## Task item
Write the records out exactly as they read, but not the pictures.

[[ Source information, beginning ]]

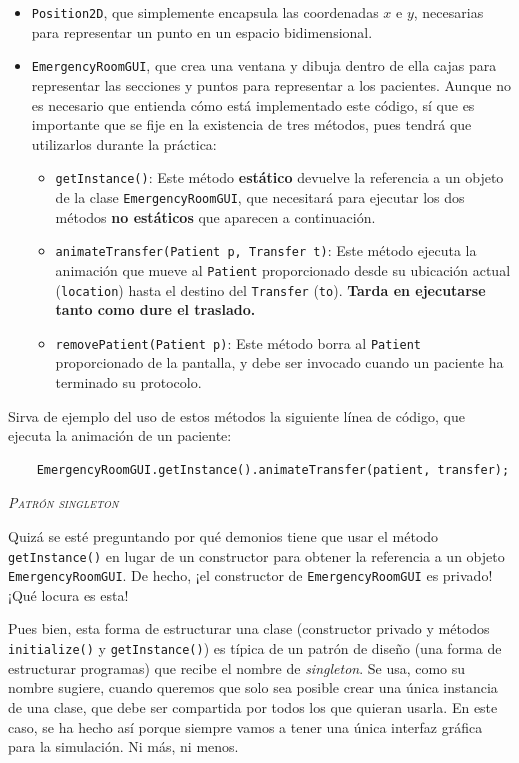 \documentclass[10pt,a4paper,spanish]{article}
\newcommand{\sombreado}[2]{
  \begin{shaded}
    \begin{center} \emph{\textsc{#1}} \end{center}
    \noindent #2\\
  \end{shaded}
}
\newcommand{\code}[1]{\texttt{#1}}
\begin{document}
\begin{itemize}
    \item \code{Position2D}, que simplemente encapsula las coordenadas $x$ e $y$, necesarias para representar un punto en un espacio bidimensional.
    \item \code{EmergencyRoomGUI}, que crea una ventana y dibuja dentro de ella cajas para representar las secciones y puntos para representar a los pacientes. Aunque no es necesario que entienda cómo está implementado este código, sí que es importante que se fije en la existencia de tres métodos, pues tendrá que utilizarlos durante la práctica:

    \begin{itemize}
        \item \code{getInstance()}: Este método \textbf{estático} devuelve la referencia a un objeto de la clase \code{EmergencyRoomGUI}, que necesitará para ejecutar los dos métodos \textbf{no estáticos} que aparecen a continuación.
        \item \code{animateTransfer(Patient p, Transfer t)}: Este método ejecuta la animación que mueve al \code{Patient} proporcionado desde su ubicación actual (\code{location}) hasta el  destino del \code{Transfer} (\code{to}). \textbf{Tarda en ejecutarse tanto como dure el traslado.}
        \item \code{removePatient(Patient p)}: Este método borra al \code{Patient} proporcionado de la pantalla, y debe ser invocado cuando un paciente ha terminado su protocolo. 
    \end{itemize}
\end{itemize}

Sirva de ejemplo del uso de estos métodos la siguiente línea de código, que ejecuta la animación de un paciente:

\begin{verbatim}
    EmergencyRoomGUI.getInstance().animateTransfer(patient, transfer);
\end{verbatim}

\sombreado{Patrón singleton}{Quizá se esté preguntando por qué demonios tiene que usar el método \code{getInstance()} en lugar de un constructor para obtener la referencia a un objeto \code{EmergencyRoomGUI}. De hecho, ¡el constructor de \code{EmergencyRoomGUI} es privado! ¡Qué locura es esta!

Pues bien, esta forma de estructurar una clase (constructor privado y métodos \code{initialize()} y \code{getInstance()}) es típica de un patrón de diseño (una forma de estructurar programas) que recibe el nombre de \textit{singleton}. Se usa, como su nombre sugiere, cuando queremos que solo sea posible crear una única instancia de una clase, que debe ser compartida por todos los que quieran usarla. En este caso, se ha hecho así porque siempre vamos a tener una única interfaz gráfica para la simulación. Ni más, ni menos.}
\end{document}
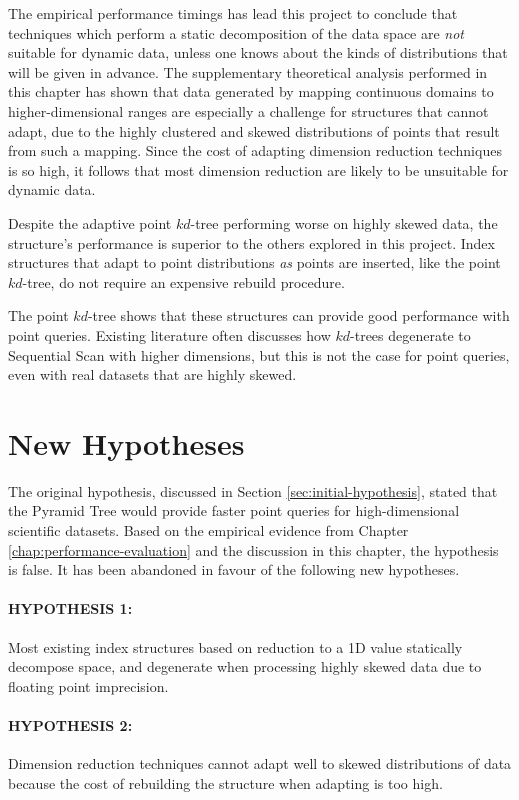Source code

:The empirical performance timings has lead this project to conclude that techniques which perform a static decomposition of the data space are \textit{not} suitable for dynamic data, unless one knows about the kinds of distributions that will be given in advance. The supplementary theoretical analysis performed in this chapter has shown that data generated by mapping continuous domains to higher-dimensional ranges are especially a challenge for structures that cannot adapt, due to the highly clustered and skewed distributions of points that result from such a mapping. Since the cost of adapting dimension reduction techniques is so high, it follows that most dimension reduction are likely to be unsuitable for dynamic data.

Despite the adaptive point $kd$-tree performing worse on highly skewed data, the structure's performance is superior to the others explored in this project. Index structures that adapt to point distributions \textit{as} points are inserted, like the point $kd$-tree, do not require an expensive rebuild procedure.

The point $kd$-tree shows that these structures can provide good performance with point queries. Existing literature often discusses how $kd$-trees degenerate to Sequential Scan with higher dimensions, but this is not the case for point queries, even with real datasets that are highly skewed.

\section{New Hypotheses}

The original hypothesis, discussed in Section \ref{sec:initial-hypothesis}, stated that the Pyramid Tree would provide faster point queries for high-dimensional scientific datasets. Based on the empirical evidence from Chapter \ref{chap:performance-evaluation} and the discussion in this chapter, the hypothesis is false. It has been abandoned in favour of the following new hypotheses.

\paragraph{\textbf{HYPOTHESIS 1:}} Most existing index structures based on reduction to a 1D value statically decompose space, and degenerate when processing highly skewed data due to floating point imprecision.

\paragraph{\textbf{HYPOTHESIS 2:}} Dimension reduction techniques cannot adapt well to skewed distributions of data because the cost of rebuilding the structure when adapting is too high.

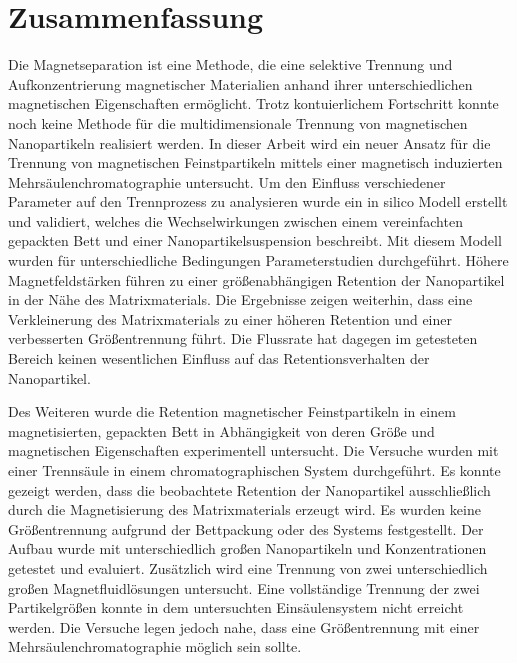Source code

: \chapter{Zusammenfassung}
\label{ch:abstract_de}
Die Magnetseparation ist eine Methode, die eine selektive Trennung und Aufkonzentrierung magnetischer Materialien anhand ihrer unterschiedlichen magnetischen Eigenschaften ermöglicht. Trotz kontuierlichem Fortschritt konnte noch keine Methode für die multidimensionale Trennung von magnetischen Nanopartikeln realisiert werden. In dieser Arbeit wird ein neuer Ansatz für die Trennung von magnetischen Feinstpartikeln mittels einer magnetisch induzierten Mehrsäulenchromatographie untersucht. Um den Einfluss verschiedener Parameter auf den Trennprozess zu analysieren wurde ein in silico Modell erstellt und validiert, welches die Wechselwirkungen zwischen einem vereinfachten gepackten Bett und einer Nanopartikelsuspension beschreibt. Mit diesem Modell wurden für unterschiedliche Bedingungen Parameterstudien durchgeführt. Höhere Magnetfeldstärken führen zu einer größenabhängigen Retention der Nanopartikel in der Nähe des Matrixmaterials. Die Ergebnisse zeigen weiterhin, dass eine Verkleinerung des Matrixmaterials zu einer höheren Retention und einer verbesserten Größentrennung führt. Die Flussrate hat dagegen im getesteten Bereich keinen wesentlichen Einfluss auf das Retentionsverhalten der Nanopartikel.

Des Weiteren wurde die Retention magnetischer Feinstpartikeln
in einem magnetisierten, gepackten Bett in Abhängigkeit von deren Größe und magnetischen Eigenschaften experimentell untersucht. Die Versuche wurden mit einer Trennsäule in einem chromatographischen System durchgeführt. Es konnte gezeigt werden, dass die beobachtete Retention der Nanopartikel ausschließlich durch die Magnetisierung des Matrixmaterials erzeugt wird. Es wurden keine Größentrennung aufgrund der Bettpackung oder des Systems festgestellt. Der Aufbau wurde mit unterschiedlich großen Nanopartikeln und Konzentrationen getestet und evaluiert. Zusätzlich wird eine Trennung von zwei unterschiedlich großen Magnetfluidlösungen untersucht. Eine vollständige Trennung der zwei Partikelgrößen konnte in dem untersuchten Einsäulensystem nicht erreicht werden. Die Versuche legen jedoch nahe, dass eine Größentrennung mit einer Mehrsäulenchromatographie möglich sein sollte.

[[ Source information, end ]]

## Your solution
 \documentclass[10pt,a4paper,spanish]{article}
\newcommand{\sombreado}[2]{
  \begin{shaded}
    \begin{center} \emph{\textsc{#1}} \end{center}
    \noindent #2\\
  \end{shaded}
}
\newcommand{\code}[1]{\texttt{#1}}
\begin{document}
\begin{itemize}
    \item \code{Position2D}, que simplemente encapsula las coordenadas $x$ e $y$, necesarias para representar un punto en un espacio bidimensional.
    \item \code{EmergencyRoomGUI}, que crea una ventana y dibuja dentro de ella cajas para representar las secciones y puntos para representar a los pacientes. Aunque no es necesario que entienda cómo está implementado este código, sí que es importante que se fije en la existencia de tres métodos, pues tendrá que utilizarlos durante la práctica:

    \begin{itemize}
        \item \code{getInstance()}: Este método \textbf{estático} devuelve la referencia a un objeto de la clase \code{EmergencyRoomGUI}, que necesitará para ejecutar los dos métodos \textbf{no estáticos} que aparecen a continuación.
        \item \code{animateTransfer(Patient p, Transfer t)}: Este método ejecuta la animación que mueve al \code{Patient} proporcionado desde su ubicación actual (\code{location}) hasta el  destino del \code{Transfer} (\code{to}). \textbf{Tarda en ejecutarse tanto como dure el traslado.}
        \item \code{removePatient(Patient p)}: Este método borra al \code{Patient} proporcionado de la pantalla, y debe ser invocado cuando un paciente ha terminado su protocolo. 
    \end{itemize}
\end{itemize}

Sirva de ejemplo del uso de estos métodos la siguiente línea de código, que ejecuta la animación de un paciente:

\begin{verbatim}
    EmergencyRoomGUI.getInstance().animateTransfer(patient, transfer);
\end{verbatim}

\sombreado{Patrón singleton}{Quizá se esté preguntando por qué demonios tiene que usar el método \code{getInstance()} en lugar de un constructor para obtener la referencia a un objeto \code{EmergencyRoomGUI}. De hecho, ¡el constructor de \code{EmergencyRoomGUI} es privado! ¡Qué locura es esta!

Pues bien, esta forma de estructurar una clase (constructor privado y métodos \code{initialize()} y \code{getInstance()}) es típica de un patrón de diseño (una forma de estructurar programas) que recibe el nombre de \textit{singleton}. Se usa, como su nombre sugiere, cuando queremos que solo sea posible crear una única instancia de una clase, que debe ser compartida por todos los que quieran usarla. En este caso, se ha hecho así porque siempre vamos a tener una única interfaz gráfica para la simulación. Ni más, ni menos.}
\end{document}
Source code

:The empirical performance timings has lead this project to conclude that techniques which perform a static decomposition of the data space are \textit{not} suitable for dynamic data, unless one knows about the kinds of distributions that will be given in advance. The supplementary theoretical analysis performed in this chapter has shown that data generated by mapping continuous domains to higher-dimensional ranges are especially a challenge for structures that cannot adapt, due to the highly clustered and skewed distributions of points that result from such a mapping. Since the cost of adapting dimension reduction techniques is so high, it follows that most dimension reduction are likely to be unsuitable for dynamic data.

Despite the adaptive point $kd$-tree performing worse on highly skewed data, the structure's performance is superior to the others explored in this project. Index structures that adapt to point distributions \textit{as} points are inserted, like the point $kd$-tree, do not require an expensive rebuild procedure.

The point $kd$-tree shows that these structures can provide good performance with point queries. Existing literature often discusses how $kd$-trees degenerate to Sequential Scan with higher dimensions, but this is not the case for point queries, even with real datasets that are highly skewed.

\section{New Hypotheses}

The original hypothesis, discussed in Section \ref{sec:initial-hypothesis}, stated that the Pyramid Tree would provide faster point queries for high-dimensional scientific datasets. Based on the empirical evidence from Chapter \ref{chap:performance-evaluation} and the discussion in this chapter, the hypothesis is false. It has been abandoned in favour of the following new hypotheses.

\paragraph{\textbf{HYPOTHESIS 1:}} Most existing index structures based on reduction to a 1D value statically decompose space, and degenerate when processing highly skewed data due to floating point imprecision.

\paragraph{\textbf{HYPOTHESIS 2:}} Dimension reduction techniques cannot adapt well to skewed distributions of data because the cost of rebuilding the structure when adapting is too high.

Source code

: \chapter{Zusammenfassung}
\label{ch:abstract_de}
Die Magnetseparation ist eine Methode, die eine selektive Trennung und Aufkonzentrierung magnetischer Materialien anhand ihrer unterschiedlichen magnetischen Eigenschaften ermöglicht. Trotz kontuierlichem Fortschritt konnte noch keine Methode für die multidimensionale Trennung von magnetischen Nanopartikeln realisiert werden. In dieser Arbeit wird ein neuer Ansatz für die Trennung von magnetischen Feinstpartikeln mittels einer magnetisch induzierten Mehrsäulenchromatographie untersucht. Um den Einfluss verschiedener Parameter auf den Trennprozess zu analysieren wurde ein in silico Modell erstellt und validiert, welches die Wechselwirkungen zwischen einem vereinfachten gepackten Bett und einer Nanopartikelsuspension beschreibt. Mit diesem Modell wurden für unterschiedliche Bedingungen Parameterstudien durchgeführt. Höhere Magnetfeldstärken führen zu einer größenabhängigen Retention der Nanopartikel in der Nähe des Matrixmaterials. Die Ergebnisse zeigen weiterhin, dass eine Verkleinerung des Matrixmaterials zu einer höheren Retention und einer verbesserten Größentrennung führt. Die Flussrate hat dagegen im getesteten Bereich keinen wesentlichen Einfluss auf das Retentionsverhalten der Nanopartikel.

Des Weiteren wurde die Retention magnetischer Feinstpartikeln
in einem magnetisierten, gepackten Bett in Abhängigkeit von deren Größe und magnetischen Eigenschaften experimentell untersucht. Die Versuche wurden mit einer Trennsäule in einem chromatographischen System durchgeführt. Es konnte gezeigt werden, dass die beobachtete Retention der Nanopartikel ausschließlich durch die Magnetisierung des Matrixmaterials erzeugt wird. Es wurden keine Größentrennung aufgrund der Bettpackung oder des Systems festgestellt. Der Aufbau wurde mit unterschiedlich großen Nanopartikeln und Konzentrationen getestet und evaluiert. Zusätzlich wird eine Trennung von zwei unterschiedlich großen Magnetfluidlösungen untersucht. Eine vollständige Trennung der zwei Partikelgrößen konnte in dem untersuchten Einsäulensystem nicht erreicht werden. Die Versuche legen jedoch nahe, dass eine Größentrennung mit einer Mehrsäulenchromatographie möglich sein sollte.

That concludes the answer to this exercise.